**Work request:** Find and copy every line in the records that includes the string "which".
= Beginning of Section =
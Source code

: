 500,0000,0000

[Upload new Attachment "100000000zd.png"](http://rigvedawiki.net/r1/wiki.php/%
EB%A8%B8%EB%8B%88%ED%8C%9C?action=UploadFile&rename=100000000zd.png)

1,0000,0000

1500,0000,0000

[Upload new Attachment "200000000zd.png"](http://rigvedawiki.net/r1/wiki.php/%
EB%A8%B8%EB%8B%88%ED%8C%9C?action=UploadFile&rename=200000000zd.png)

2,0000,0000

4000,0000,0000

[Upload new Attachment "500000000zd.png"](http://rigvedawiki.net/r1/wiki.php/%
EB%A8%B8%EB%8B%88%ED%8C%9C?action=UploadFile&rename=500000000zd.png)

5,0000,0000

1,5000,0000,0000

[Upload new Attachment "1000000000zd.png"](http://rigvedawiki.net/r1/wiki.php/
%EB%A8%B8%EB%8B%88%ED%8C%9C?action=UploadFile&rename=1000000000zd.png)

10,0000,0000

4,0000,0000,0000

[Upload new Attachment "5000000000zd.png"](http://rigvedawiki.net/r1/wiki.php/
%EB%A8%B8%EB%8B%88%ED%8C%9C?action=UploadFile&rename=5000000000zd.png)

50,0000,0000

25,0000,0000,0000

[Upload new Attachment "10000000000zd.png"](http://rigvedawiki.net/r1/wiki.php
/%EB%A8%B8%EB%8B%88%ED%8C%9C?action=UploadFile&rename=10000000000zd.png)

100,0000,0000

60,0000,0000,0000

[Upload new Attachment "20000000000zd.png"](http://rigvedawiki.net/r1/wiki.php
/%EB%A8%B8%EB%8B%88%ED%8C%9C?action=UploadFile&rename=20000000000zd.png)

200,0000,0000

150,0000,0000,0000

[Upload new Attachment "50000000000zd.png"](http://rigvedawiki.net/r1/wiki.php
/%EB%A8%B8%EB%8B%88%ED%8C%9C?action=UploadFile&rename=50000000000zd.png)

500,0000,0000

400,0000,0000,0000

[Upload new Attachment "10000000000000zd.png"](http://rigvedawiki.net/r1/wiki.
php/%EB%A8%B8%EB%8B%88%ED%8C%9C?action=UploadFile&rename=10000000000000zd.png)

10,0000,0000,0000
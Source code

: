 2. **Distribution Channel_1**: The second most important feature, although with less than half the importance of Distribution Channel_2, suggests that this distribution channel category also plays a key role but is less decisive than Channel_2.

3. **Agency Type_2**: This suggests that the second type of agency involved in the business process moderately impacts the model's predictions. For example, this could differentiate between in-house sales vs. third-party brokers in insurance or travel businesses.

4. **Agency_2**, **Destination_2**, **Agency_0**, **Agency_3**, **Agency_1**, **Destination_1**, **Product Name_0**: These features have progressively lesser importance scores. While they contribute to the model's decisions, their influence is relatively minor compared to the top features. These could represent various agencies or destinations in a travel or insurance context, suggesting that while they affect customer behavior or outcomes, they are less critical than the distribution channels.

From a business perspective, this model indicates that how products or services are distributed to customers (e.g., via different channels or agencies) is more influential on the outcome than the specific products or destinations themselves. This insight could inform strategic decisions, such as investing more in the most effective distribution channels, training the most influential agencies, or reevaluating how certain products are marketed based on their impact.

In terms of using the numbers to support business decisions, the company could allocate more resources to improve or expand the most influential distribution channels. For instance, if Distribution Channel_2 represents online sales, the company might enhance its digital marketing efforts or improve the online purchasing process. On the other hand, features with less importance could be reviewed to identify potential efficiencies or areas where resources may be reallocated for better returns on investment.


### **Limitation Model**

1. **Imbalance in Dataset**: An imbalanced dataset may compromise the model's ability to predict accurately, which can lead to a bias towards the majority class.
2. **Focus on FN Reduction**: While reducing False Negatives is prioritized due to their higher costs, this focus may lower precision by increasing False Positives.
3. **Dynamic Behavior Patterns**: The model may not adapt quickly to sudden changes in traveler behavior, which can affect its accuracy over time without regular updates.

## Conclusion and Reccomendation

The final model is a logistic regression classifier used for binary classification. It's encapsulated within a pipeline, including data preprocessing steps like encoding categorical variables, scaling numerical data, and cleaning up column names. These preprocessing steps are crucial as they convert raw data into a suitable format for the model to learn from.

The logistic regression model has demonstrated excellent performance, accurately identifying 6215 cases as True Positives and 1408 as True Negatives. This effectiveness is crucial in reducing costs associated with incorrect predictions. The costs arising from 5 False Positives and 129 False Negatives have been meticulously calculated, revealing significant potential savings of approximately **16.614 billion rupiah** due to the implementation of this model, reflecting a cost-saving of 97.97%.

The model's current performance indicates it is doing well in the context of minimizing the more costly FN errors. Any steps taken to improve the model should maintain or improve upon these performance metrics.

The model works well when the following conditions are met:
= End of Section =
**Result for this exercise:**
1. **Imbalance in Dataset**: An imbalanced dataset may compromise the model's ability to predict accurately, which can lead to a bias towards the majority class.
3. **Dynamic Behavior Patterns**: The model may not adapt quickly to sudden changes in traveler behavior, which can affect its accuracy over time without regular updates.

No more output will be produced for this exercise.